Each line from the start of the listing below through the line containing "Pastori y Antonio" should be reproduced exactly, with no others.

Records for this exercise:
====

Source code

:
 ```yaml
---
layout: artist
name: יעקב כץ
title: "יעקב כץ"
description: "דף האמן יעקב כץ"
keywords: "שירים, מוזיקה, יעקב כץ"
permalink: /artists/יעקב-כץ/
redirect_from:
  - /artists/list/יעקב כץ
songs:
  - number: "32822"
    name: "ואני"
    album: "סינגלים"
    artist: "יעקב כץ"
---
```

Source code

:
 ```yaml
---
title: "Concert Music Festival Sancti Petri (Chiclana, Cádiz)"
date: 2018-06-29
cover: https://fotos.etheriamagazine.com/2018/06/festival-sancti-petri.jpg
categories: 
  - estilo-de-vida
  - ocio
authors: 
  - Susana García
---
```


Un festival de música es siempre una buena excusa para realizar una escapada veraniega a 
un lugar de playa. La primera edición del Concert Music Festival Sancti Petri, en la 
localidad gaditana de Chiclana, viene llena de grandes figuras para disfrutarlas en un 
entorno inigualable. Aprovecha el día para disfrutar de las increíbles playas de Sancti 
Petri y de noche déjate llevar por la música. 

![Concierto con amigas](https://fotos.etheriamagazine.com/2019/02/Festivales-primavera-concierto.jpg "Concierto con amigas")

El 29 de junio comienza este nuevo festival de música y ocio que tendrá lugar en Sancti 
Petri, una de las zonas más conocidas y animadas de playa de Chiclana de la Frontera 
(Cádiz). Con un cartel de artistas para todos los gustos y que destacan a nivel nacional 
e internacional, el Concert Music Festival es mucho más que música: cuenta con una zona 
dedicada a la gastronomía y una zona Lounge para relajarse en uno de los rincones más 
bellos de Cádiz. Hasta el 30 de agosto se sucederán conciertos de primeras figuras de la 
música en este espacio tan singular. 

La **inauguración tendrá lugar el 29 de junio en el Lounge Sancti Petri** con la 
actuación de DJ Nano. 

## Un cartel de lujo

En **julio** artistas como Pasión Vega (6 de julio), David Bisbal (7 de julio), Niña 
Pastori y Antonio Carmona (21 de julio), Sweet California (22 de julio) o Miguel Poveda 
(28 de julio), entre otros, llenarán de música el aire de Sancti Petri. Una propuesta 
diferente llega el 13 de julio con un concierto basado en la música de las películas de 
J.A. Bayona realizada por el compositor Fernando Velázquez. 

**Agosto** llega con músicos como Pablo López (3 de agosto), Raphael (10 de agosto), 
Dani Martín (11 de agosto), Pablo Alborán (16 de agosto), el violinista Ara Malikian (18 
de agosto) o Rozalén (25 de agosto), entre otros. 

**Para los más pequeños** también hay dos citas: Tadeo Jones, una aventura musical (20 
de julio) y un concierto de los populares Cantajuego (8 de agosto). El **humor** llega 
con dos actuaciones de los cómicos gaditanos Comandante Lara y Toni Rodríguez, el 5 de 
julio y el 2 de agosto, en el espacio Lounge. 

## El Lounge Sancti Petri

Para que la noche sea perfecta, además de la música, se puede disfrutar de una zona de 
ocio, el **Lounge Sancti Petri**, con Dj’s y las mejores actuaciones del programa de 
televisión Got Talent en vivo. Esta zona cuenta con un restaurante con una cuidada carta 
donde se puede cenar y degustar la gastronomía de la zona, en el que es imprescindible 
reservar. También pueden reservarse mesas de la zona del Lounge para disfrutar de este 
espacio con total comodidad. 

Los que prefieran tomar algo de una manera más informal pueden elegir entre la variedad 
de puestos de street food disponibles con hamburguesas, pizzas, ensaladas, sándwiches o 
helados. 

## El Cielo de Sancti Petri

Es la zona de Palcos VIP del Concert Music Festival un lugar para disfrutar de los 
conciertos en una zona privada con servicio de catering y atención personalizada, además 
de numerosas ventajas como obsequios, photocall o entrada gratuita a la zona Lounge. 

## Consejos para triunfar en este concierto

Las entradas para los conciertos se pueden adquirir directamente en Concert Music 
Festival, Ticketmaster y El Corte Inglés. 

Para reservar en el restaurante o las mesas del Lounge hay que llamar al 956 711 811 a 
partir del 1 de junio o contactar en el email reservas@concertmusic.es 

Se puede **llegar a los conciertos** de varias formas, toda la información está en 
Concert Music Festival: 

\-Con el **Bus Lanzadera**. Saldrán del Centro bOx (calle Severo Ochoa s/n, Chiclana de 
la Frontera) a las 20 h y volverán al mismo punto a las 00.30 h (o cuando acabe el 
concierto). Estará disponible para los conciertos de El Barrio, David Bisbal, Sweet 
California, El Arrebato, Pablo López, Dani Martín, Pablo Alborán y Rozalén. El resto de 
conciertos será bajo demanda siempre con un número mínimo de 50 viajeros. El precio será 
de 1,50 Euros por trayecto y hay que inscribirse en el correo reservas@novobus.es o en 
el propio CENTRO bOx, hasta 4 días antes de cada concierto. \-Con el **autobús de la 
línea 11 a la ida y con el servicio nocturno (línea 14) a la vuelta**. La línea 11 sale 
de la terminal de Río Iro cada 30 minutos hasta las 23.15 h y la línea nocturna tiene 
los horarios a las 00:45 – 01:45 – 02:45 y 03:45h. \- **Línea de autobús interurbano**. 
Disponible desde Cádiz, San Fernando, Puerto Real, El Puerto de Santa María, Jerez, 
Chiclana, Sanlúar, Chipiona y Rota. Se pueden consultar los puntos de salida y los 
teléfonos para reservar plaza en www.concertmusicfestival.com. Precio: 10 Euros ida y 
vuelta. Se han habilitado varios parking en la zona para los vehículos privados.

====

Task solution:
Source code

:
 ```yaml
---
layout: artist
name: יעקב כץ
title: "יעקב כץ"
description: "דף האמן יעקב כץ"
keywords: "שירים, מוזיקה, יעקב כץ"
permalink: /artists/יעקב-כץ/
redirect_from:
  - /artists/list/יעקב כץ
songs:
  - number: "32822"
    name: "ואני"
    album: "סינגלים"
    artist: "יעקב כץ"
---
```

Source code

:
 ```yaml
---
title: "Concert Music Festival Sancti Petri (Chiclana, Cádiz)"
date: 2018-06-29
cover: https://fotos.etheriamagazine.com/2018/06/festival-sancti-petri.jpg
categories: 
  - estilo-de-vida
  - ocio
authors: 
  - Susana García
---
```


Un festival de música es siempre una buena excusa para realizar una escapada veraniega a 
un lugar de playa. La primera edición del Concert Music Festival Sancti Petri, en la 
localidad gaditana de Chiclana, viene llena de grandes figuras para disfrutarlas en un 
entorno inigualable. Aprovecha el día para disfrutar de las increíbles playas de Sancti 
Petri y de noche déjate llevar por la música. 

![Concierto con amigas](https://fotos.etheriamagazine.com/2019/02/Festivales-primavera-concierto.jpg "Concierto con amigas")

El 29 de junio comienza este nuevo festival de música y ocio que tendrá lugar en Sancti 
Petri, una de las zonas más conocidas y animadas de playa de Chiclana de la Frontera 
(Cádiz). Con un cartel de artistas para todos los gustos y que destacan a nivel nacional 
e internacional, el Concert Music Festival es mucho más que música: cuenta con una zona 
dedicada a la gastronomía y una zona Lounge para relajarse en uno de los rincones más 
bellos de Cádiz. Hasta el 30 de agosto se sucederán conciertos de primeras figuras de la 
música en este espacio tan singular. 

La **inauguración tendrá lugar el 29 de junio en el Lounge Sancti Petri** con la 
actuación de DJ Nano. 

## Un cartel de lujo

En **julio** artistas como Pasión Vega (6 de julio), David Bisbal (7 de julio), Niña 
Pastori y Antonio Carmona (21 de julio), Sweet California (22 de julio) o Miguel Poveda 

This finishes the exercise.